Main image of article TypeScript: Quiet Winner Among Programming Languages

You have the languages that quietly build an audience without the benefit of huge conferences or famous advocates. TypeScript is such a language; it might not power a popular smartphone platform or dominate a particular industry niche, but its adoption rates are steadily creeping up, according to analyst firm RedMonk and other sources.

Contrast that with the languages that consciously manufacture an incredible amount of hype. For instance, Apple uses the full force of its glitzy marketing apparatus to promote Swift, its successor to Objective-C, and Google similarly uses I/O and other events to show off its feelings about Kotlin. For other languages, the hype hinges on a few independent influencers: Developers and startups with big followings use a language, love it, and rave about it on their various social platforms.
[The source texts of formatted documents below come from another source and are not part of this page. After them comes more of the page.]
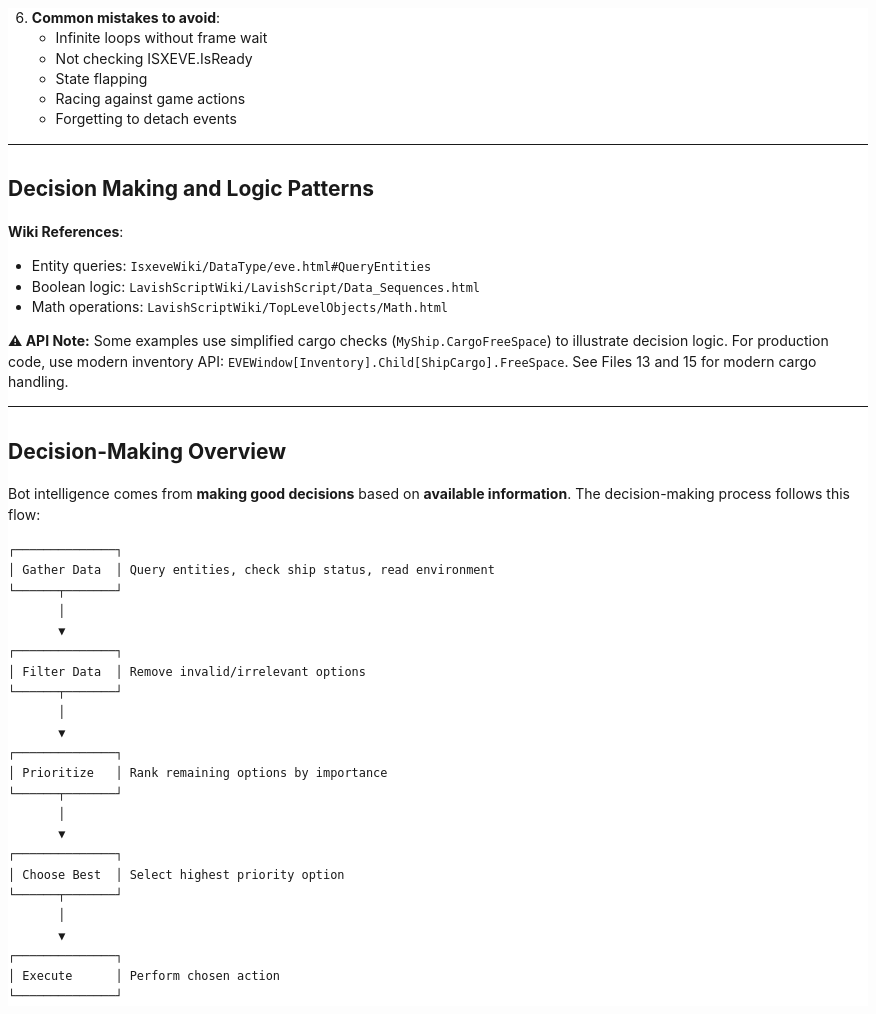 6. **Common mistakes to avoid**:
   - Infinite loops without frame wait
   - Not checking ISXEVE.IsReady
   - State flapping
   - Racing against game actions
   - Forgetting to detach events

---

## Decision Making and Logic Patterns

**Wiki References**:
- Entity queries: `IsxeveWiki/DataType/eve.html#QueryEntities`
- Boolean logic: `LavishScriptWiki/LavishScript/Data_Sequences.html`
- Math operations: `LavishScriptWiki/TopLevelObjects/Math.html`

**⚠️ API Note:** Some examples use simplified cargo checks (`MyShip.CargoFreeSpace`) to illustrate decision logic. For production code, use modern inventory API: `EVEWindow[Inventory].Child[ShipCargo].FreeSpace`. See Files 13 and 15 for modern cargo handling.

---

## Decision-Making Overview

Bot intelligence comes from **making good decisions** based on **available information**. The decision-making process follows this flow:

```
┌──────────────┐
│ Gather Data  │ Query entities, check ship status, read environment
└──────┬───────┘
       │
       ▼
┌──────────────┐
│ Filter Data  │ Remove invalid/irrelevant options
└──────┬───────┘
       │
       ▼
┌──────────────┐
│ Prioritize   │ Rank remaining options by importance
└──────┬───────┘
       │
       ▼
┌──────────────┐
│ Choose Best  │ Select highest priority option
└──────┬───────┘
       │
       ▼
┌──────────────┐
│ Execute      │ Perform chosen action
└──────────────┘
```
“The majority of the interest in Swift came immediately following Apple’s initial launch,” RedMonk’s James Governor wrote in a recent blog posting about TypeScript. “Similarly, Kotlin saw a spike in interest when Google added it as a first-class supported language for Android. TypeScript on the other [hand] is less spiky and possibly more sustained in that it’s not correlated with major vendor launches.”

What’s behind this slow, steady, quiet growth? According to Governor, it might have something to do with strongly typed languages, which, in his words, are “having a renaissance.” TypeScript is not only “tool-friendly,” but it’s particularly well-suited for work with the popular Angular web framework. What’s more, it offers more type safety, as well as usefulness in a broad range of niches (not just a particular company’s platforms or tools). 
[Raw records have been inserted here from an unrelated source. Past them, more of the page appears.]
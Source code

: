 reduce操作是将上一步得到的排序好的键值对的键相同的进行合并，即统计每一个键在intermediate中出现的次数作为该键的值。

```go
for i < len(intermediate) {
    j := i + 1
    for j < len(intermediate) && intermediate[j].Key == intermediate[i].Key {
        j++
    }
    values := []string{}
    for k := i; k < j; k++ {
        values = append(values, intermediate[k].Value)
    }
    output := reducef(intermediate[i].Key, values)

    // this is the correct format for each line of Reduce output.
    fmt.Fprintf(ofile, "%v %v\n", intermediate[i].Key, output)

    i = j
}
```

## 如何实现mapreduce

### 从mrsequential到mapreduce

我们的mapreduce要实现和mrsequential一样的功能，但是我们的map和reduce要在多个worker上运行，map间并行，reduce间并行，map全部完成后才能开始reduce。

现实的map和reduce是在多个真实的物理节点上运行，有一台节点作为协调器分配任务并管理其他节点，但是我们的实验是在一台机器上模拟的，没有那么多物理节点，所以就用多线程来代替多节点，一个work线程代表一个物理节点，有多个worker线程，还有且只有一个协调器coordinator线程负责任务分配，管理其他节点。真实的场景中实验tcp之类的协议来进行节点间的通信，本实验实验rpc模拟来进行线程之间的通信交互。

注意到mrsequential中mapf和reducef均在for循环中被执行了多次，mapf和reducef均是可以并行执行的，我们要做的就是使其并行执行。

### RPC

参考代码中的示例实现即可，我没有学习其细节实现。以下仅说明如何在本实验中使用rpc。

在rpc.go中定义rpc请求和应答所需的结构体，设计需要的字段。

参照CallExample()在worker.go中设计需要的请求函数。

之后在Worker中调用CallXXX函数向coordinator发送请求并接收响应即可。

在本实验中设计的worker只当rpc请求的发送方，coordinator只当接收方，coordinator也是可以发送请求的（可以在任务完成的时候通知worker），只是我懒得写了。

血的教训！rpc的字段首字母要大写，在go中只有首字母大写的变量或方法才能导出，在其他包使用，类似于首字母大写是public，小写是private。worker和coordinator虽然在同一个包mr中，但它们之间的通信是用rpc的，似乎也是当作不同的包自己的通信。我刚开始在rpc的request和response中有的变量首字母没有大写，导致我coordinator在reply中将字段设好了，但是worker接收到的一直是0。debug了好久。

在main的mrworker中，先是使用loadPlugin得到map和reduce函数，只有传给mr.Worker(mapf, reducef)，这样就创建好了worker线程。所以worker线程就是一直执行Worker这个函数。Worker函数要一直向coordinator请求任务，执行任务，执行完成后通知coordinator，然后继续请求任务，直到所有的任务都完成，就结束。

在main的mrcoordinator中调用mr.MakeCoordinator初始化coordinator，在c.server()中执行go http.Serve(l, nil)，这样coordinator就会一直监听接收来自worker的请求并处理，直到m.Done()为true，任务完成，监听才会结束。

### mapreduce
Indeed, other sources back up this idea of TypeScript as a quiet champion. Last October, GitHub’s Octoverse Report placed TypeScript among its fastest-growing languages. “We’re seeing trends toward more statically typed languages focused on thread safety and interoperability. Kotlin, TypeScript, and Rust are growing fast this year,” GitHub stated at the time.

In summer 2018, TIOBE also called out TypeScript as cannibalizing JavaScript’s market-share. While you might disagree with how the TIOBE Index ranks the “popularity” of programming languages, its point about tech pros loving TypeScript for its scalability and versatility is echoed by other analysts and publications. 

As an open-source superscript to JavaScript, TypeScript is clearly on the ascendancy, even if it isn’t the focus of flashy keynotes that end up on the front of Google News. Nor is JavaScript, immensely popular as it is, going anywhere soon. If you’re unfamiliar with how TypeScript (or any “strongly typed” language) works, give it a look-see.